### [Supplied material]
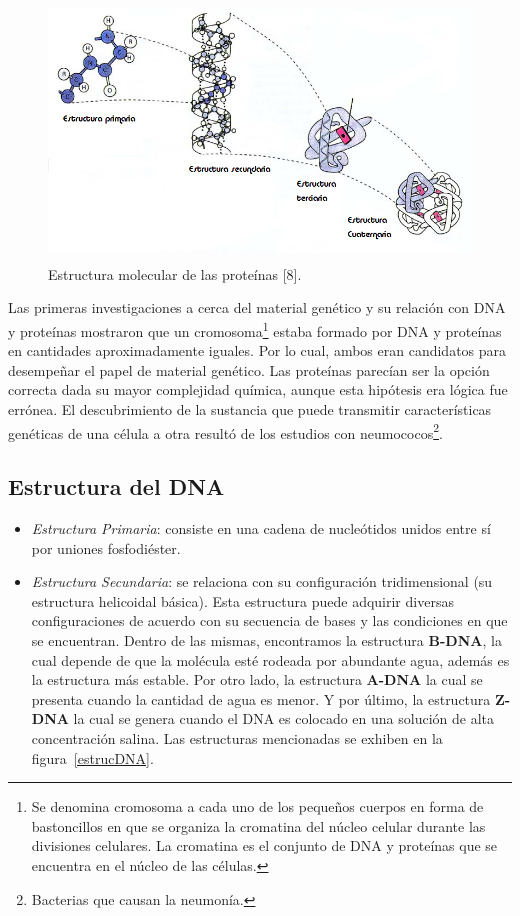 \begin{itemize}
    \begin{figure} [h]
	    \begin{center}
		    \includegraphics[width=5.7209in,height=2.7000in]{image/estructuraProteina.png}
		    \caption{Estructura molecular de las proteínas [8].}
		    \label{proteina}
	    \end{center}
    \end{figure}	
\end{itemize}

Las primeras investigaciones a cerca del material genético y su relación con DNA y proteínas mostraron que un cromosoma\footnote{Se denomina cromosoma a cada uno de los pequeños cuerpos en forma de bastoncillos en que se organiza la cromatina del núcleo celular durante las divisiones celulares. La cromatina es el conjunto de DNA y proteínas que se encuentra en el núcleo de las células.} estaba formado por DNA y proteínas en cantidades aproximadamente iguales. Por lo cual, ambos eran candidatos para desempeñar el papel de material genético. Las proteínas parecían ser la opción correcta dada su mayor complejidad química, aunque esta hipótesis era lógica fue errónea. 
El descubrimiento de la sustancia que puede transmitir características genéticas de una célula a otra resultó de los estudios con neumococos\footnote{Bacterias que causan la neumonía.}\cite{curtis}.

\subsection{Estructura del DNA}
\begin{itemize}
	\item \emph{Estructura Primaria}: consiste en una cadena de nucleótidos unidos entre sí por uniones fosfodiéster. 
	\item \emph{Estructura Secundaria}: se relaciona con su configuración tridimensional (su 		
				estructura helicoidal básica). Esta estructura puede adquirir diversas configuraciones de acuerdo con su secuencia de bases y las condiciones en que
				se encuentran.
				Dentro de las mismas, encontramos la estructura \textbf{B-DNA}, la cual depende de que la molécula esté rodeada por abundante agua, además es la estructura más estable. Por otro lado, la estructura \textbf{A-DNA} la cual se presenta cuando la cantidad de agua es menor. Y por último, la estructura \textbf{Z-DNA} la cual se genera cuando
				el DNA es colocado en una solución de alta concentración salina. Las estructuras mencionadas se exhiben en la figura~\ref{estrucDNA}.
\end{itemize}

### [Problem to work on]
Using the records above, copy every line that has the word "emph" in it.

### [Result of the task]
	\item \emph{Estructura Primaria}: consiste en una cadena de nucleótidos unidos entre sí por uniones fosfodiéster. 
	\item \emph{Estructura Secundaria}: se relaciona con su configuración tridimensional (su 		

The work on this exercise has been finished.